Eddie Lampert, the chairman and CEO of embattled Sears Holdings Corp., is not holding back.
Days after he gave a
rare newspaper interviewin which he commented on the current state of affairs at Sears and partially blamed media coverage for its troubles, Lampert took aim at some of the chain’s vendors in a blog post on the company’s website on Monday. Sears' shares closed down more than 12% on Monday after Lampert's post.
"There have been examples of parties we do business with trying to take advantage of negative rumors about Sears to make themselves a better deal — a deal that is unilaterally in their interest,” Lampert wrote. "In such a case, we will not simply roll over and be taken advantage of — we will do what's right to protect the interests of our company and the millions of stakeholders we serve.”
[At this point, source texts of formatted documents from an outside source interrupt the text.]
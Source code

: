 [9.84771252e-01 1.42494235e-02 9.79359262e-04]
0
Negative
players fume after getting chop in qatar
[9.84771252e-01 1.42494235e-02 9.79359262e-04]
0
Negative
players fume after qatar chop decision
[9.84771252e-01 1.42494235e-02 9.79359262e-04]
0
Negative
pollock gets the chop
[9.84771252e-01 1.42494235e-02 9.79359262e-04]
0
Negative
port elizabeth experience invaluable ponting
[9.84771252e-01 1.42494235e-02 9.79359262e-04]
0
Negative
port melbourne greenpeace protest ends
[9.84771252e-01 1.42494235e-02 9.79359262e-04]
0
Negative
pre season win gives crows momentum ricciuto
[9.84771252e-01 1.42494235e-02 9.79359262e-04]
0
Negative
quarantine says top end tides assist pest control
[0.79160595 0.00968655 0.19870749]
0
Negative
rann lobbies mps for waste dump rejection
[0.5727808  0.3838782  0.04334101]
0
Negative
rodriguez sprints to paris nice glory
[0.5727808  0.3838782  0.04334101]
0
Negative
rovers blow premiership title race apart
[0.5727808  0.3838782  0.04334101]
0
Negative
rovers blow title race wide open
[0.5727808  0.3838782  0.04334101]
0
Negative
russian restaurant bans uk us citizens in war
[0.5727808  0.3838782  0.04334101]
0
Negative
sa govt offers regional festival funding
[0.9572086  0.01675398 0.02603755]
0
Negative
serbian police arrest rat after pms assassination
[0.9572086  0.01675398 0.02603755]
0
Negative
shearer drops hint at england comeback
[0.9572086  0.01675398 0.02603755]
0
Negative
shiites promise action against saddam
Lampert called out one specific vendor that he accused of trying to take unfair advantage of his company: One World, a China-based subsidiary of Techtronic Industries that makes power tools and related accessories for Sears’ Craftsman line. The company, which has been working with Sears for nine years, has threatened to refuse to perform under the terms of its supply agreement unless Sears agrees to its “unreasonable demands,” Lampert said in the blog.
“One World has informed us of their intention to take the very aggressive step of filing a lawsuit against us as they seek to embarrass us in the media to force us to let them out of their contract,” Lampert wrote. “But Sears has nothing to be embarrassed about — we have lived up to our word under our contract, and we will take the appropriate legal action to protect our rights and ensure that One World honors their contract.”
Lampert also reiterated his belief that Sears can continue to operate as a going omnichannel retailer with a large number of stores as long as it receives the support of its vendors and other stakeholders.
To read Lampert’s full blog, click
here.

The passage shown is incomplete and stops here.